* MATERIAL PROVIDED:
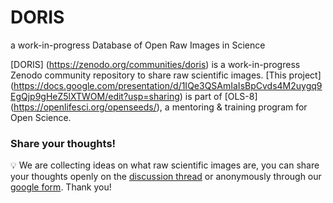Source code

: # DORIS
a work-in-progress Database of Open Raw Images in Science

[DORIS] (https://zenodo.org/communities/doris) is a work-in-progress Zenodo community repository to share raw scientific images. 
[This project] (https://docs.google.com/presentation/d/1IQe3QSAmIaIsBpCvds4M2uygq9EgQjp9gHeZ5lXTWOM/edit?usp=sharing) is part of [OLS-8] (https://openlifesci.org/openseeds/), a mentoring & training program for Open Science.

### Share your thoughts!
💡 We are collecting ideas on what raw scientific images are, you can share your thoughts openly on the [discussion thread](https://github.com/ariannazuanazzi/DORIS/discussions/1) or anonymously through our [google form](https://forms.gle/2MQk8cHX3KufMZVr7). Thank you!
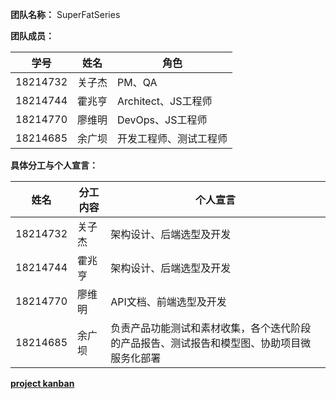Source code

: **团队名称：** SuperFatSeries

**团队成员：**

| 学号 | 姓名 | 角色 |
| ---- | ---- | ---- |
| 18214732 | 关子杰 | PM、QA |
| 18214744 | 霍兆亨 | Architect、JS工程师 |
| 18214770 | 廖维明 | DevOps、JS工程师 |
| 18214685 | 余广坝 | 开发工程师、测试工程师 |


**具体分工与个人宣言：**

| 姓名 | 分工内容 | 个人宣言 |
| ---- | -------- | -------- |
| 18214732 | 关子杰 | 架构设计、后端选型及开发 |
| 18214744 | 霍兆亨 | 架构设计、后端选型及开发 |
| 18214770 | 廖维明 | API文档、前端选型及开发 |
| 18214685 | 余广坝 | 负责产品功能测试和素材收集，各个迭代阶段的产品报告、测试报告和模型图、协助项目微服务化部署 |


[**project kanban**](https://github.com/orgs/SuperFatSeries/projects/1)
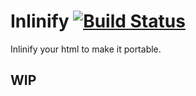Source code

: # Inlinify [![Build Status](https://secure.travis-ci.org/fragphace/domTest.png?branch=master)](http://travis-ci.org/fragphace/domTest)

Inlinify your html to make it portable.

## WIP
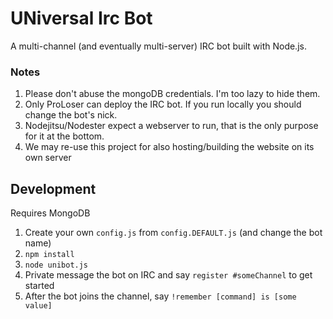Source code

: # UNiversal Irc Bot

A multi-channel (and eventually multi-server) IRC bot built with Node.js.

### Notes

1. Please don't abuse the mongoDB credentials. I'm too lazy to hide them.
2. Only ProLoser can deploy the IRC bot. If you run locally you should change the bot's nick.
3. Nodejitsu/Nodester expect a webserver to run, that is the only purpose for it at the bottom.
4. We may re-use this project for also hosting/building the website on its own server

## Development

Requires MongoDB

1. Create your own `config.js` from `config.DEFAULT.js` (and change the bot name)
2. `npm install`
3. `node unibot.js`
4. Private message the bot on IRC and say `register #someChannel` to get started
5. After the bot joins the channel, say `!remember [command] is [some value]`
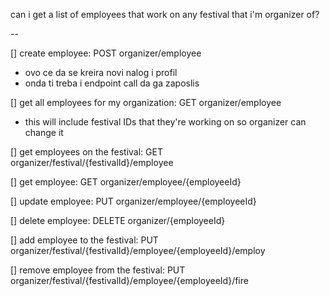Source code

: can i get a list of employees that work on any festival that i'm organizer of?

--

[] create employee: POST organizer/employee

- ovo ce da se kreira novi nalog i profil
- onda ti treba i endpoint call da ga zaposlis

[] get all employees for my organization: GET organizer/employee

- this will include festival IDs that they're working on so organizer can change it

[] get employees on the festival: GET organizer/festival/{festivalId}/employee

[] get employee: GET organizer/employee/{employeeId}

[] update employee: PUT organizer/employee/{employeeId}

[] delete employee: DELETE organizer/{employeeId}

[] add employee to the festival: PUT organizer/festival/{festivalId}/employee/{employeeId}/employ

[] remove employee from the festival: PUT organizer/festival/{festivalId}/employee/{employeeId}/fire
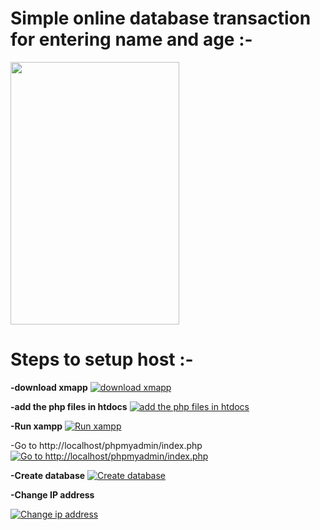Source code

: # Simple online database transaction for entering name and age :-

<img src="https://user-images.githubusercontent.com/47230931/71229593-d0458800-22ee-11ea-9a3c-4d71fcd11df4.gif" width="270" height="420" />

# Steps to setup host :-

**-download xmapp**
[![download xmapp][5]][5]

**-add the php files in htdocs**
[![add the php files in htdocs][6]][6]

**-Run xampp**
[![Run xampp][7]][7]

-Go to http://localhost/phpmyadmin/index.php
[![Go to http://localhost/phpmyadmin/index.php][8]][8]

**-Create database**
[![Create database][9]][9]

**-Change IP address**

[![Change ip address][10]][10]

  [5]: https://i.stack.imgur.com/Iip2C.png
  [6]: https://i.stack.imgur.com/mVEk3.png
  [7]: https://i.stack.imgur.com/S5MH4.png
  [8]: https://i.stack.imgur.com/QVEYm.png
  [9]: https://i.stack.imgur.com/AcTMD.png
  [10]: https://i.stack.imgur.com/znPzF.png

* REQUIREMENT:
Exactly how many lines of the listing above hold the word "index"? Give the number alone.

* EXPECTED ANSWER:
2